A study published in Lancet eBioMedicine looks at plasma proteomic signatures and persistent symptoms following SARS-CoV-2 infection.


Prof Kevin McConway, Emeritus Professor of Applied Statistics, The Open University, said:

“This research study does look very interesting to me. I’m a statistician, so can’t comment on the detail of how the patterns of proteins in the participants’ blood might relate to the Covid-19 disease processes. But there is a statistical aspect that I’d like to comment on. It’s about the possibility, mentioned in the research paper and in the top line of the press release, that the pattern of proteins found in someone’s blood might be able to predict whether or not they would develop long Covid.

“Rightly, the researchers are quite cautious about this claim in their research paper. They say no more than that the pattern of proteins in a person’s blood “has the potential to predict those more likely to suffer from persistent symptoms [that is, long Covid].” The press release does appear to be rather more upbeat about this possibility, though the quote from the lead author does make it clear that their “tool predicting long Covid still needs to be validated in an independent, larger group of patients.” You might wonder why all this caution is needed, given that their statistically based tool does appear to do well in the predictions it made for the participants in this study.

“It’s because the researchers were unable to carry out a standard and important aspect of the machine-learning approaches they used to develop their statistical tool for predicting long Covid. The researchers used two methods, commonly used in machine learning, to develop their prediction tool. The primary method, which goes by the odd-sounding name of “random forest”, is a very flexible way of producing predictions. However, an issue with methods like that is that they can pick up patterns in the data that turn out not to have all that much to do with the biology behind what they are actually trying to predict. Those patterns in the data might relate to some aspect that happens to be a feature of the specific patients who provided data for the machine learning and wouldn’t apply in other patients, or sometimes they could even just be random. So it’s standard to do what’s called “validation”, that is, to see how the prediction tool works in a different set of data from that used to develop the tool.

“This validation can be internal, where generally the original set of data is divided into two parts, the tool is developed on one part, and then it is tested on the other part. Usually the tool performs rather less well on the test data set than on the data set used to construct it, because part of the good performance on the original data set will be because some patterns specific to just that part have been built in. But, pretty often, the performance on the test data set is still good and the prediction tool has therefore been shown to be useful. “Alternatively, or in addition, external validation can be used, where the new prediction tool is tried out on a completely independent data set, perhaps involving data from an entirely separate group of participants from a different place or time.

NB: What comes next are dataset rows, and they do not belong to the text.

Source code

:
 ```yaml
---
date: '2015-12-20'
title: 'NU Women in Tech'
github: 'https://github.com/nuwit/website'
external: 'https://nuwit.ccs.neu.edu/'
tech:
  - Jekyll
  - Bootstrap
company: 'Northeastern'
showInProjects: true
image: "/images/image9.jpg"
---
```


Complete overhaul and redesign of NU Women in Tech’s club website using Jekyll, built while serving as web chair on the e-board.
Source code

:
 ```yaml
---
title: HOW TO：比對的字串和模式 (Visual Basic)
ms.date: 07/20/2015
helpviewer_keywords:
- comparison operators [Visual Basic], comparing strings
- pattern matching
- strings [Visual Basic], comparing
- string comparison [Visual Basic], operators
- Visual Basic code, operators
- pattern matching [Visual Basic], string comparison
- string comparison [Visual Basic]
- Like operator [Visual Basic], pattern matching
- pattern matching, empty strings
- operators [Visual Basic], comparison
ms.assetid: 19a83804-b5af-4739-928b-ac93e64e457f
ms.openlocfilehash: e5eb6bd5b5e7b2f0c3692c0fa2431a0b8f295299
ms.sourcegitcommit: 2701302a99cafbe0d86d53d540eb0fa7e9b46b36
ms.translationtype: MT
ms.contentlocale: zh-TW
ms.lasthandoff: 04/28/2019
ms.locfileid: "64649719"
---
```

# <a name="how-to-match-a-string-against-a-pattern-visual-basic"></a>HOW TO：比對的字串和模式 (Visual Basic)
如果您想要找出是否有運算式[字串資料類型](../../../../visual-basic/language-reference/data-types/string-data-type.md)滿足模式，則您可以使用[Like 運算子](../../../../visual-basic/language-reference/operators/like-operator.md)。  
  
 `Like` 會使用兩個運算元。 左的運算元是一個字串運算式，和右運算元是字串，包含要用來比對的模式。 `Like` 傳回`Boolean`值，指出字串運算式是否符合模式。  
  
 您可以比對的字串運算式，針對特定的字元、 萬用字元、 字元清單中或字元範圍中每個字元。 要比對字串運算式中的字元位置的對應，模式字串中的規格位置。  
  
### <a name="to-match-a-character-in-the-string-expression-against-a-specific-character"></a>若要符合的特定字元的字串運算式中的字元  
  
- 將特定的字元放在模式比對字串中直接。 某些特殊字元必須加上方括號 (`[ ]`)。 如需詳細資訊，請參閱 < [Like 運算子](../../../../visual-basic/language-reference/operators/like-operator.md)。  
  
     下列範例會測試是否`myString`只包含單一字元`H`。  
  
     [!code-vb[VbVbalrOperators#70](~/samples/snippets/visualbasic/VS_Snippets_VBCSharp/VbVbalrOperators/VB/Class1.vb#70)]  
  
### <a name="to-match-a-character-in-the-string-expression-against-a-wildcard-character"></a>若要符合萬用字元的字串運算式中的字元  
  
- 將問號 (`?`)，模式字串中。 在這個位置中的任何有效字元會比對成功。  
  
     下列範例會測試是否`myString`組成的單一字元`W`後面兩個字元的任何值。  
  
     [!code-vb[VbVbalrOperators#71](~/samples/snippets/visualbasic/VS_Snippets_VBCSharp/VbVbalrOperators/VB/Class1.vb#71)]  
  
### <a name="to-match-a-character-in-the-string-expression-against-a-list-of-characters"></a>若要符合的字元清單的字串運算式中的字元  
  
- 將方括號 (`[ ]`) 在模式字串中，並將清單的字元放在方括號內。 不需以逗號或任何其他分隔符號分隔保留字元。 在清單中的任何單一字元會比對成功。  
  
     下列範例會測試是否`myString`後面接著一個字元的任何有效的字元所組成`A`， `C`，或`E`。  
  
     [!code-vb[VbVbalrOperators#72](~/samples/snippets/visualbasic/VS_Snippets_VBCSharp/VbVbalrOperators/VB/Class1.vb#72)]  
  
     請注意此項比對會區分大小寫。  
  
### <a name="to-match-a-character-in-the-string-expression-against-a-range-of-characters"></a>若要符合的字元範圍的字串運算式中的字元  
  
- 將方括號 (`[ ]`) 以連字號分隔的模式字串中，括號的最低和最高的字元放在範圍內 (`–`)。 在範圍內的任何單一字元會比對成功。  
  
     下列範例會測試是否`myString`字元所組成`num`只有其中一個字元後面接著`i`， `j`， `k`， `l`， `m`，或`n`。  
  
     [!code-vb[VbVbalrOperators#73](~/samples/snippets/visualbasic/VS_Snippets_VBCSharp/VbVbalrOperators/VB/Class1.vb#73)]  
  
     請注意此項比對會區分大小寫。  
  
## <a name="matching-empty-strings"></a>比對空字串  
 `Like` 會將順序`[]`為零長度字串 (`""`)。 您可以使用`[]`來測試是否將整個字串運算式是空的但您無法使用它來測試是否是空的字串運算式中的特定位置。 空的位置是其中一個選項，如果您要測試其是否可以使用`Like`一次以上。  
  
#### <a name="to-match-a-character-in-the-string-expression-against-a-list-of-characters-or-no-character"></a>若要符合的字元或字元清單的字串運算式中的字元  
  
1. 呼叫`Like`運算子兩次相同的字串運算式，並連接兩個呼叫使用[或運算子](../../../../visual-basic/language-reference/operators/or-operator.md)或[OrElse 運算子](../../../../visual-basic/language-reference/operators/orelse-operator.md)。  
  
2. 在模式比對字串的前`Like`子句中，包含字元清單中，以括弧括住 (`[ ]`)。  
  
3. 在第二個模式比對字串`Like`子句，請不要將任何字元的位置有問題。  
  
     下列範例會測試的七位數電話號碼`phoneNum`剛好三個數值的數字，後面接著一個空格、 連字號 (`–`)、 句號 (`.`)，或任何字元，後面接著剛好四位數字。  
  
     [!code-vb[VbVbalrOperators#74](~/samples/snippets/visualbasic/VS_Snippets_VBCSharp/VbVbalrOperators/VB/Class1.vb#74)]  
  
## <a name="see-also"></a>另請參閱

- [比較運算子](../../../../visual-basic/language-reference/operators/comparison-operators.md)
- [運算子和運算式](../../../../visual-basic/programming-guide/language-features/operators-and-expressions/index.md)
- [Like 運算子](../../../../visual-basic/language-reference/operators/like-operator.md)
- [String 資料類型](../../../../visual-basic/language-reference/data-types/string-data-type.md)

“The researchers on this study were unable to carry out any external validation, and only a limited and rather unusual form of internal validation. I’ll explain why, next. But, because of this lack of validation, while their prediction tool certainly looks quite promising, this research can’t provide enough evidence that it can work in a wider context.

“The researchers couldn’t really split their data into a training data set (for developing the tool by machine learning) and a test data set for internal validation, because they didn’t have enough data. The tool was developed using data on the level of 91 different proteins, but for just 52 patients, those who developed antibodies (“seroconverted”). That’s a pretty small number for developing this kind of predictive tool. Of those 52, just 11 had long Covid in the way defined in this study (persistent symptoms continuing for a year or more). Given that the random forest method can be pretty flexible in the way it learns from the data, it’s not very surprising that the results from applying the tool to just these 52 patients seems to correspond exactly to whether they, in fact, had long Covid.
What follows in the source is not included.